Ils sont très drôles, c’est Net

Norman, Cyprien, La Ferme Jérôme and co font marrer des millions d’ados avec leurs vidéos. Et les adultes les découvrent à peine.

Patrick Piro  • 20 décembre 2012 abonné·es

Regards incrédules : « Hein, quoi, tu connais pas Norman ? » Ça fait des mois que Maïra et Anine se bidonnent devant ses vidéos, et la galaxie adulte n’en saurait rien ? C’est d’ailleurs la grasse rigolade qui nous a attiré au-dessus de leurs épaules. Un gugusse imberbe plaque sa tronche devant une webcam. Rien de très folichon, on s’apprête à tourner casaque. Puis non : une réplique accrocheuse, une mimique convaincante, un plan malin et ça s’enchaîne. 3’07”, fin du sketch « Les chemises ». « Il en a fait d’autres ? » Près de trente à ce jour.

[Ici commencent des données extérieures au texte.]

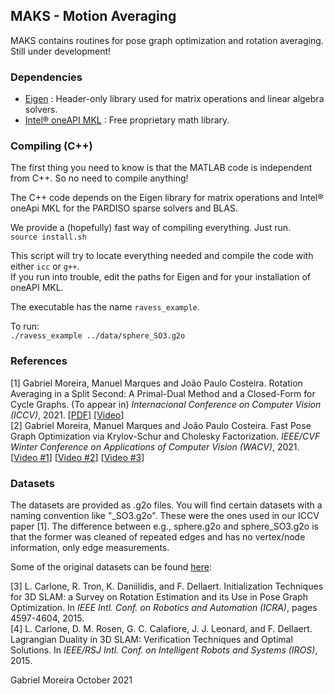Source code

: ## MAKS - Motion Averaging
MAKS contains routines for pose graph optimization and rotation averaging. Still under development!

### Dependencies
* [Eigen](http://eigen.tuxfamily.org) : Header-only library used for matrix operations and linear algebra solvers.
* [Intel® oneAPI MKL](https://software.intel.com/content/www/us/en/develop/tools/oneapi/components/onemkl.html#gs.cq3i6h) : Free proprietary math library.

### Compiling (C++)
The first thing you need to know is that the MATLAB code is independent from C++. So no need to compile anything!  

The C++ code depends on the Eigen library for matrix operations and Intel® oneApi MKL for the PARDISO sparse solvers and BLAS.

We provide a (hopefully) fast way of compiling everything. Just run.   
`source install.sh`  

This script will try to locate everything needed and compile the code with either `icc` or `g++`.    
If you run into trouble, edit the paths for Eigen and for your installation of oneAPI MKL.  

The executable has the name `ravess_example`.  

To run:  
`./ravess_example ../data/sphere_SO3.g2o`  

### References
[1] Gabriel Moreira, Manuel Marques and João Paulo Costeira. Rotation Averaging in a Split Second: A Primal-Dual Method and a Closed-Form for Cycle Graphs. (To appear in) _Internacional Conference on Computer Vision (ICCV)_, 2021. [[PDF](https://arxiv.org/pdf/2109.08046.pdf)] [[Video](https://youtu.be/256Mk1ywGjw)]   
[2] Gabriel Moreira, Manuel Marques and João Paulo Costeira. Fast Pose Graph Optimization via Krylov-Schur and Cholesky Factorization. _IEEE/CVF Winter Conference on Applications of Computer Vision (WACV)_, 2021.  [[Video #1](https://youtu.be/lsKUetY8wkA)] [[Video #2](https://youtu.be/HVk9iLAoeN4)] [[Video #3](https://youtu.be/_S-KZcDL5Nw)]  

### Datasets

The datasets are provided as .g2o files. You will find certain datasets with a naming convention like "\_SO3.g2o". These were the ones used in our ICCV paper [1]. The difference between e.g., sphere.g2o and sphere_SO3.g2o is that the former was cleaned of repeated edges and has no vertex/node information, only edge measurements. 

Some of the original datasets can be found [here](https://lucacarlone.mit.edu/datasets/):  

[3] L. Carlone, R. Tron, K. Daniilidis, and F. Dellaert. Initialization Techniques for 3D SLAM: a Survey on Rotation Estimation and its Use in Pose Graph Optimization. In _IEEE Intl. Conf. on Robotics and Automation (ICRA)_, pages 4597-4604, 2015.  
[4] L. Carlone, D. M. Rosen, G. C. Calafiore, J. J. Leonard, and F. Dellaert. Lagrangian Duality in 3D SLAM: Verification Techniques and Optimal Solutions. In _IEEE/RSJ Intl. Conf. on Intelligent Robots and Systems (IROS)_, 2015.  


Gabriel Moreira
October 2021

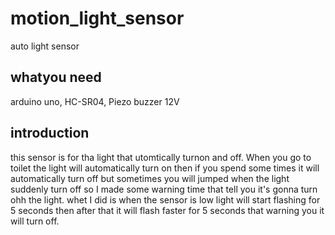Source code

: # motion_light_sensor
auto light sensor

## whatyou need
arduino uno, HC-SR04, Piezo buzzer 12V

## introduction
this sensor is for tha light that utomtically turnon and off. When you go to toilet the light will automatically turn on then
if you spend some times it will automatically turn off but sometimes you will jumped when the light suddenly turn off
so I made some warning time that tell you it's gonna turn ohh the light.
whet I did is when the sensor is low light will start flashing for 5 seconds then after that it will flash faster for 5 seconds
that warning you it will turn off.
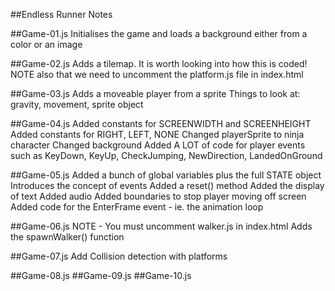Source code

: ##Endless Runner Notes

##Game-01.js
Initialises the game and loads a background either from a color or an image

##Game-02.js
Adds a tilemap. It is worth looking into how this is coded!
NOTE also that we need to uncomment the platform.js file in index.html

##Game-03.js
Adds a moveable player from a sprite
Things to look at: gravity, movement, sprite object

##Game-04.js
Added constants for SCREENWIDTH and SCREENHEIGHT
Added constants for RIGHT, LEFT, NONE
Changed playerSprite to ninja character
Changed background
Added A LOT of code for player events such as KeyDown, KeyUp, CheckJumping, NewDirection, LandedOnGround

##Game-05.js
Added a bunch of global variables plus the full STATE object
Introduces the concept of events
Added a reset() method
Added the display of text
Added audio
Added boundaries to stop player moving off screen
Added code for the EnterFrame event - ie. the animation loop

##Game-06.js
NOTE - You must uncomment walker.js in index.html
Adds the spawnWalker() function

##Game-07.js
Add Collision detection with platforms

##Game-08.js
##Game-09.js
##Game-10.js
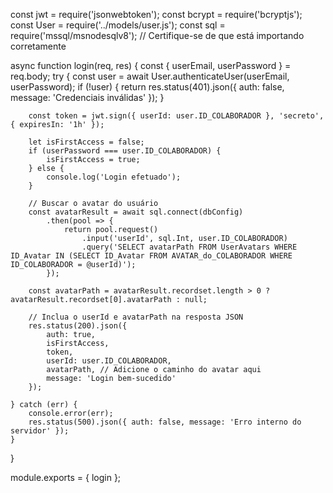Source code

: const jwt = require('jsonwebtoken');
const bcrypt = require('bcryptjs');
const User = require('../models/user.js');
const sql = require('mssql/msnodesqlv8'); // Certifique-se de que está importando corretamente

async function login(req, res) {
    const { userEmail, userPassword } = req.body;
    try {
        const user = await User.authenticateUser(userEmail, userPassword);
        if (!user) {
            return res.status(401).json({ auth: false, message: 'Credenciais inválidas' });
        }
        
        const token = jwt.sign({ userId: user.ID_COLABORADOR }, 'secreto', { expiresIn: '1h' });

        let isFirstAccess = false;
        if (userPassword === user.ID_COLABORADOR) {
            isFirstAccess = true;
        } else {
            console.log('Login efetuado');
        }

        // Buscar o avatar do usuário
        const avatarResult = await sql.connect(dbConfig)
            .then(pool => {
                return pool.request()
                    .input('userId', sql.Int, user.ID_COLABORADOR)
                    .query('SELECT avatarPath FROM UserAvatars WHERE ID_Avatar IN (SELECT ID_Avatar FROM AVATAR_do_COLABORADOR WHERE ID_COLABORADOR = @userId)');
            });

        const avatarPath = avatarResult.recordset.length > 0 ? avatarResult.recordset[0].avatarPath : null;

        // Inclua o userId e avatarPath na resposta JSON
        res.status(200).json({ 
            auth: true, 
            isFirstAccess, 
            token, 
            userId: user.ID_COLABORADOR, 
            avatarPath, // Adicione o caminho do avatar aqui
            message: 'Login bem-sucedido' 
        });

    } catch (err) {
        console.error(err);
        res.status(500).json({ auth: false, message: 'Erro interno do servidor' });
    }
}

module.exports = {
    login
};

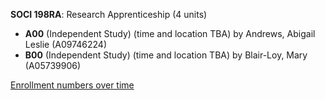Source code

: **SOCI 198RA**: Research Apprenticeship (4 units)

- **A00** (Independent Study) (time and location TBA) by Andrews, Abigail Leslie (A09746224)
- **B00** (Independent Study) (time and location TBA) by Blair-Loy, Mary (A05739906)

[Enrollment numbers over time](./SOCI198RA.tsv)

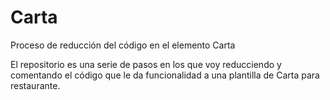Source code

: # Carta
Proceso de reducción del código en el elemento Carta

El repositorio es una serie de pasos en los que voy reducciendo y comentando el código que le da funcionalidad a una plantilla de Carta para restaurante.
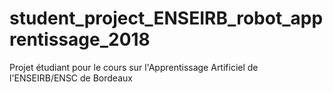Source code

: # student_project_ENSEIRB_robot_apprentissage_2018
Projet étudiant pour le cours sur l'Apprentissage Artificiel de l'ENSEIRB/ENSC de Bordeaux
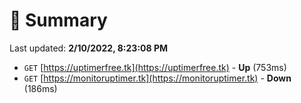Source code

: # 📖 Summary
Last updated: **2/10/2022, 8:23:08 PM**

- `GET` [https://uptimerfree.tk](https://uptimerfree.tk) - **Up** (753ms)
- `GET` [https://monitoruptimer.tk](https://monitoruptimer.tk) - **Down** (186ms)
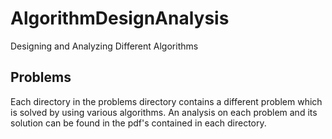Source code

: # AlgorithmDesignAnalysis
Designing and Analyzing Different Algorithms

## Problems
Each directory in the problems directory contains a different problem which is solved by using various algorithms.
An analysis on each problem and its solution can be found in the pdf's contained in each directory.
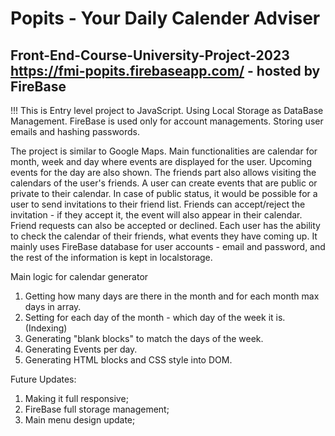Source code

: # Popits - Your Daily Calender Adviser 
Front-End-Course-University-Project-2023
https://fmi-popits.firebaseapp.com/ - hosted by FireBase
-------------------------------------------
!!! This is Entry level project to JavaScript. Using Local Storage as DataBase Management.
FireBase is used only for account managements. Storing user emails and hashing passwords.

The project is similar to Google Maps. Main functionalities are calendar for month, week and day where events are displayed for the user. Upcoming events for the day are also shown. The friends part also allows visiting the calendars of the user's friends. A user can create events that are public or private to their calendar. In case of public status, it would be possible for a user to send invitations to their friend list. Friends can accept/reject the invitation - if they accept it, the event will also appear in their calendar. Friend requests can also be accepted or declined. Each user has the ability to check the calendar of their friends, what events they have coming up. It mainly uses FireBase database for user accounts - email and password, and the rest of the information is kept in localstorage.

Main logic for calendar generator
1. Getting how many days are there in the month and for each month max days in array.
2. Setting for each day of the month - which day of the week it is. (Indexing) 
3. Generating "blank blocks" to match the days of the week.
4. Generating Events per day.
5. Generating HTML blocks and CSS style into DOM.



Future Updates:
1. Making it full responsive;
2. FireBase full storage management;
3. Main menu design update;
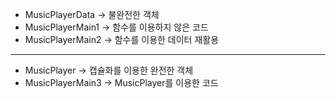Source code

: - MusicPlayerData -> 불완전한 객체
- MusicPlayerMain1 -> 함수를 이용하지 않은 코드
- MusicPlayerMain2 -> 함수를 이용한 데이터 재활용

---

- MusicPlayer -> 캡슐화를 이용한 완전한 객체
- MusicPlayerMain3 -> MusicPlayer를 이용한 코드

En quelques jours, une bonne vidéo de l’un de ces nouveaux « Net humoristes » aura drainé dix fois plus de public qu’un Devos pendant toute une carrière. « Les bilingues », sketch phare de Norman – 25 ans et déjà méga-vedette de la planète Internet (francophone) –, comptabilise près de 9 millions de « vues » sur YouTube. Cyprien, à peine plus âgé, tape au-delà du million pour la plupart de ses vidéos. La Ferme Jérôme, Hugo-tout-seul, Mister V (18 ans) ou encore Kemar, Baptiste Lorber, Natoo fille ludique [^2]… Ces « web men (and women) shows » s’inspirent de rares précurseurs comme l’inénarrable Rémi Gaillard (tout adulte qu’il soit), qui a montré le chemin de la notoriété en popularisant la forme du sketch court et enlevé. Son pastiche en vraie grandeur du jeu vidéo culte Mario Kart a été vu 50 millions de fois…

La galaxie juvénile

La jeune vague a cependant créé un style propre très identifiable. Elle prospère sur le mode de l’autodérision au sein de l’immense galaxie des préoccupations juvéniles : le lycée, les copains, les copines, le bac, le look, Internet, les geeks, la teuf, la frime, la conso, la masturbation, le permis de conduire, le premier emploi, la pub, Google, Apple… La politique ? Pas vraiment leur plage. Les plus agiles, comme Norman, chiadent le découpage et le montage. Cyprien joue sur la causticité de son verbe. La Ferme Jérôme tourne parfois en extérieur, Natoo est hypercréative, etc. Les ados adorent, un vrai phénomène de génération.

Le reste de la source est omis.